### Exercise goal
Compute how many lines below contain the word "structures" and respond with that number only.
- - - - -
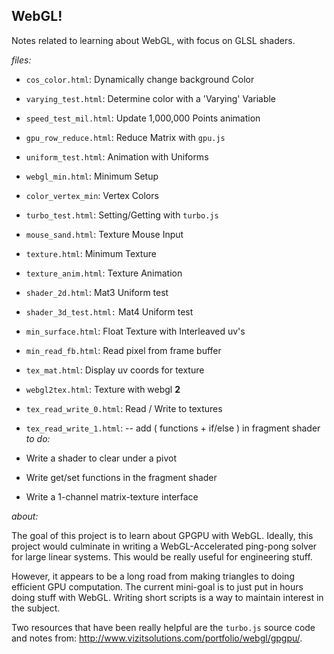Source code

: ## WebGL!

Notes related to learning about WebGL, with focus on GLSL shaders.

*files:*

* `cos_color.html`: Dynamically change background Color
* `varying_test.html`:  Determine color with a 'Varying' Variable
* `speed_test_mil.html`:  Update 1,000,000 Points animation
* `gpu_row_reduce.html`: Reduce Matrix with `gpu.js`
* `uniform_test.html`: Animation with Uniforms
* `webgl_min.html`: Minimum Setup
* `color_vertex_min`: Vertex Colors
* `turbo_test.html`: Setting/Getting with `turbo.js`
* `mouse_sand.html`: Texture Mouse Input
* `texture.html`: Minimum Texture
* `texture_anim.html`: Texture Animation
* `shader_2d.html`: Mat3 Uniform test
* `shader_3d_test.html:` Mat4 Uniform test
* `min_surface.html`: Float Texture with Interleaved uv's
* `min_read_fb.html`: Read pixel from frame buffer
* `tex_mat.html`: Display uv coords for texture
* `webgl2tex.html`: Texture with webgl **2**
* `tex_read_write_0.html`: Read / Write to textures
* `tex_read_write_1.html`: -- add ( functions + if/else ) in fragment shader
*to do:*

* Write a shader to clear under a pivot
* Write get/set functions in the fragment shader
* Write a 1-channel matrix-texture interface

*about:*

The goal of this project is to learn about GPGPU with WebGL.  Ideally, this project would culminate in writing a WebGL-Accelerated ping-pong solver for large linear systems.  This would be really useful for engineering stuff.  

However, it appears to be a long road from making triangles to doing efficient GPU computation.  The current mini-goal is to just put in hours doing stuff with WebGL.  Writing short scripts is a way to maintain interest in the subject.  

Two resources that have been really helpful are the `turbo.js` source code and notes from:  http://www.vizitsolutions.com/portfolio/webgl/gpgpu/.
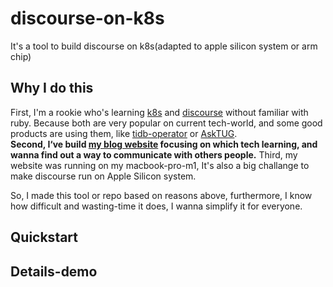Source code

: # discourse-on-k8s

It's a tool to build discourse on k8s(adapted to apple silicon system or arm chip)
## Why I do this

First, I'm a rookie who's learning [k8s](https://kubernetes.io/) and [discourse](https://github.com/discourse/discourse) without familiar with ruby. Because both are very popular on current tech-world, and some good products are using them, like [tidb-operator](https://github.com/pingcap/tidb-operator) or [AskTUG](https://tidb.net/u/jansu-dev/post/all).  
**Second, I‘ve build [my blog website](www.dbnest.net) focusing on which tech learning, and wanna find out a way to communicate with others people.**
Third, my website was running on my macbook-pro-m1, It's also a big challange to make discourse run on Apple Silicon system.

So, I made this tool or repo based on reasons above, furthermore, I know how difficult and wasting-time it does, I wanna simplify it for everyone.

## Quickstart

## Details-demo
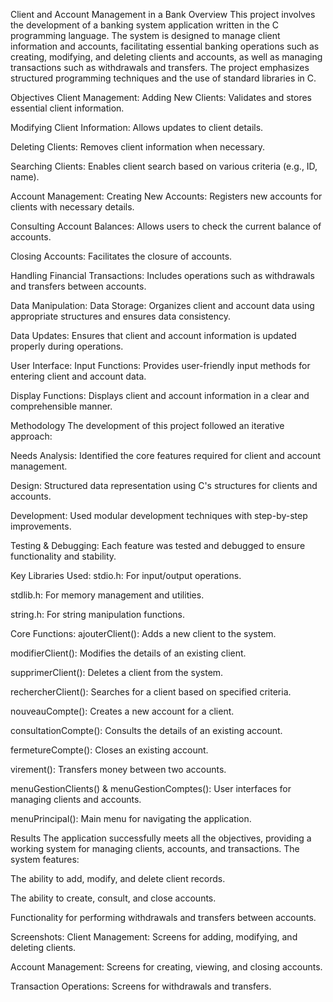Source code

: Client and Account Management in a Bank
Overview
This project involves the development of a banking system application written in the C programming language. The system is designed to manage client information and accounts, facilitating essential banking operations such as creating, modifying, and deleting clients and accounts, as well as managing transactions such as withdrawals and transfers. The project emphasizes structured programming techniques and the use of standard libraries in C.

Objectives
Client Management:
Adding New Clients: Validates and stores essential client information.

Modifying Client Information: Allows updates to client details.

Deleting Clients: Removes client information when necessary.

Searching Clients: Enables client search based on various criteria (e.g., ID, name).

Account Management:
Creating New Accounts: Registers new accounts for clients with necessary details.

Consulting Account Balances: Allows users to check the current balance of accounts.

Closing Accounts: Facilitates the closure of accounts.

Handling Financial Transactions: Includes operations such as withdrawals and transfers between accounts.

Data Manipulation:
Data Storage: Organizes client and account data using appropriate structures and ensures data consistency.

Data Updates: Ensures that client and account information is updated properly during operations.

User Interface:
Input Functions: Provides user-friendly input methods for entering client and account data.

Display Functions: Displays client and account information in a clear and comprehensible manner.

Methodology
The development of this project followed an iterative approach:

Needs Analysis: Identified the core features required for client and account management.

Design: Structured data representation using C's structures for clients and accounts.

Development: Used modular development techniques with step-by-step improvements.

Testing & Debugging: Each feature was tested and debugged to ensure functionality and stability.

Key Libraries Used:
stdio.h: For input/output operations.

stdlib.h: For memory management and utilities.

string.h: For string manipulation functions.

Core Functions:
ajouterClient(): Adds a new client to the system.

modifierClient(): Modifies the details of an existing client.

supprimerClient(): Deletes a client from the system.

rechercherClient(): Searches for a client based on specified criteria.

nouveauCompte(): Creates a new account for a client.

consultationCompte(): Consults the details of an existing account.

fermetureCompte(): Closes an existing account.

virement(): Transfers money between two accounts.

menuGestionClients() & menuGestionComptes(): User interfaces for managing clients and accounts.

menuPrincipal(): Main menu for navigating the application.

Results
The application successfully meets all the objectives, providing a working system for managing clients, accounts, and transactions. The system features:

The ability to add, modify, and delete client records.

The ability to create, consult, and close accounts.

Functionality for performing withdrawals and transfers between accounts.

Screenshots:
Client Management: Screens for adding, modifying, and deleting clients.

Account Management: Screens for creating, viewing, and closing accounts.

Transaction Operations: Screens for withdrawals and transfers.
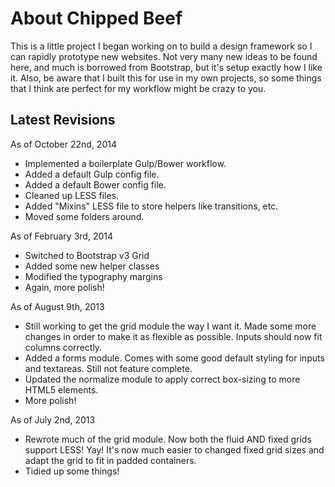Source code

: # About Chipped Beef

This is a little project I began working on to build a design framework so I can rapidly prototype new websites. Not very many new ideas to be found here, and much is borrowed from Bootstrap, but it's setup exactly how I like it. Also, be aware that I built this for use in my own projects, so some things that I think are perfect for my workflow might be crazy to you.

## Latest Revisions

As of October 22nd, 2014
- Implemented a boilerplate Gulp/Bower workflow.
- Added a default Gulp config file.
- Added a default Bower config file.
- Cleaned up LESS files.
- Added "Mixins" LESS file to store helpers like transitions, etc.
- Moved some folders around.

As of February 3rd, 2014
- Switched to Bootstrap v3 Grid
- Added some new helper classes
- Modified the typography margins
- Again, more polish!

As of August 9th, 2013
- Still working to get the grid module the way I want it. Made some more changes in order to make it as flexible as possible. Inputs should now fit columns correctly.
- Added a forms module. Comes with some good default styling for inputs and textareas. Still not feature complete.
- Updated the normalize module to apply correct box-sizing to more HTML5 elements.
- More polish!

As of July 2nd, 2013
- Rewrote much of the grid module. Now both the fluid AND fixed grids support LESS! Yay! It's now much easier to changed fixed grid sizes and adapt the grid to fit in padded containers.
- Tidied up some things!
- - - - -
### Answer to the exercise
2